The CP and TP contents of PE were similar to that reported by Mahdavi et al. while the NDF and ADF contents were lower than that reported by these authors.3 The amount of total phenol and total tannins for PB (9.13% and 7.90%, respectively) reported by Bagheripour et al. were higher than obtained values for PE in this study.1 Generally, differences can be depended on the maturity stage, species or variety,13 drying methods, the condition environment,14 and soil type.15 Nitrogen, NDF and phenolic concentration suggest that PE have the potential to be used as feed supplements.

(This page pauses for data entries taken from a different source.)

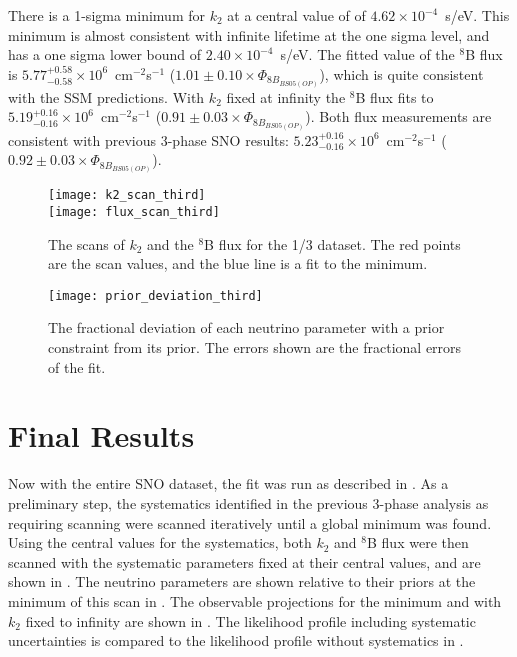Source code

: There is a 1-sigma minimum for $k_2$ at a central value of of $4.62\times10^{-4}$~s/eV.
This minimum is almost consistent with infinite lifetime at the one sigma level, and has a one sigma lower bound of $2.40\times10^{-4}$~s/eV.
The fitted value of the $^8$B flux is $5.77^{+0.58}_{-0.58}\times10^6$~cm$^{-2}$s$^{-1}$ ($1.01\pm0.10 \times \Phi_{8B_{BS05(OP)}}$), which is quite consistent with the SSM predictions.
With $k_2$ fixed at infinity the $^8$B flux fits to $5.19^{+0.16}_{-0.16}\times10^6$~cm$^{-2}$s$^{-1}$ ($0.91\pm0.03 \times \Phi_{8B_{BS05(OP)}}$).
Both flux measurements are consistent with previous 3-phase SNO results: $5.23^{+0.16}_{-0.16}\times10^6$~cm$^{-2}$s$^{-1}$ ($0.92\pm0.03 \times \Phi_{8B_{BS05(OP)}}$).

\begin{figure}
\centering
\texttt{[image: k2\_scan\_third]} \\
\vspace{12pt}
\texttt{[image: flux\_scan\_third]}
\caption{The scans of $k_2$ and the $^8$B flux for the 1/3 dataset. The red points are the scan values, and the blue line is a fit to the minimum.}
\label{fig:third_scans}
\end{figure}

\begin{figure}
\centering
\texttt{[image: prior\_deviation\_third]}
\caption{The fractional deviation of each neutrino parameter with a prior constraint from its prior. The errors shown are the fractional errors of the fit.}
\label{fig:priors_third}
\end{figure}

\clearpage

\section{Final Results}
\label{final}

Now with the entire SNO dataset, the fit was run as described in . 
As a preliminary step, the systematics identified in the previous 3-phase analysis as requiring scanning were scanned iteratively until a global minimum was found.
Using the central values for the systematics, both $k_2$ and $^8$B flux were then scanned with the systematic parameters fixed at their central values, and are shown in .
The neutrino parameters are shown relative to their priors at the minimum of this scan in .
The observable projections for the minimum and with $k_2$ fixed to infinity are shown in .
The likelihood profile including systematic uncertainties is compared to the likelihood profile without systematics in .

Mahdavi et al.showed The values of a, b and c for DM dried PE were 44.69%, 44.31% and 0.04%, respectively.3 The DM degradabilities of PE at 48 hr were higher than those reported by Mahdavi et al.3 Variation in protein degradability is believed to be related to the proportion of structural and non-structural protein and carbo-hydrate fractions, which in turn affects their solubility and bio-availability.16
Bagheripour et al. reported the gas production of PB at 24 hr of incubation about 35.00 mL g-1 OM which was lower than the value reported for PE in this study.1 Tacon et al.16 reported that OMD feeds and gas production was reduced with increasing of phenolic contents. The phenolic contents in study of Bagheripour et al. were higher than the values for PE in this study (9.13% vs 8.29). 1
Inclusion of PEG increased the gas production in PE, the increasing in gas production at 24 hr incubation was about 39.46%. The similar results have been reported by Bagheripour et al. who found PEG utilization increased gas production in PB about 14%.1
Increased gas production and OMD due to addition of PEG in vitro suggests a negative influence of tannins on digestibility.17 Inactivation of tannins through PEG binding increases availability of nutrients resulting in increased microbial activity and gas production. Similar results were obtained by Khazaal et al. when using PEG as the phenolic binding agent in conjunction with an in vitro gas technique for assessment of secondary compounds in browse.18
There was a positive correlation between 48 hr gas production and 24 hr DMD data (p < 0.05, r2 =0.82), (Fig. 3). This is in agreement with finding of Rodrigues et al.19 but not with that of Blummel and Ørskov,20 who did not find any correlation between these parameters in barley and wheat straws. Kamalak et al. suggested that the relationship between these parameters varies with type of forage.21 The positive and significant (p < 0.05) correlation between in situ degradability and in vitro gas production data suggests that either method could be used to estimate nutritive value of such feeds. Previous experiments have shown a positive relationship between in situ degradability and both voluntary intake and in vivo digestibility10,22 as well as 24 hr in vitro gas production and metabolizable energy for ruminants from various forages.23 Khazaal et al.reported that in situ method should be used with caution when estimating the nutritive value of high phenolic feeds.24 The potential negative effect of phenolic compounds on rumen microbial fermentation is unlikely to be detected by in situ method. In this respect in vitro methods are more reliable in detecting inhibitory compounds in feeds. The in vitro gas production technique is a closed system with limited supply of rumen liquor where if there is any anti-nutritive compound, it is likely to affect the activity of rumen microbes.
In conclusion, our results showed that the PE evaluated in the present study can be used for supplying part of protein requirements. The in situ degradability data suggest that PE have a high nutritive value. In vitro gas production of PE was increased when that combined with PEG. In order to further optimize PE use as a feed supplement, more in vivo studies are warranted.
We would like to sincerely thank the members of Faculty of Agriculture, Tabriz University’s Research Council for funding this research.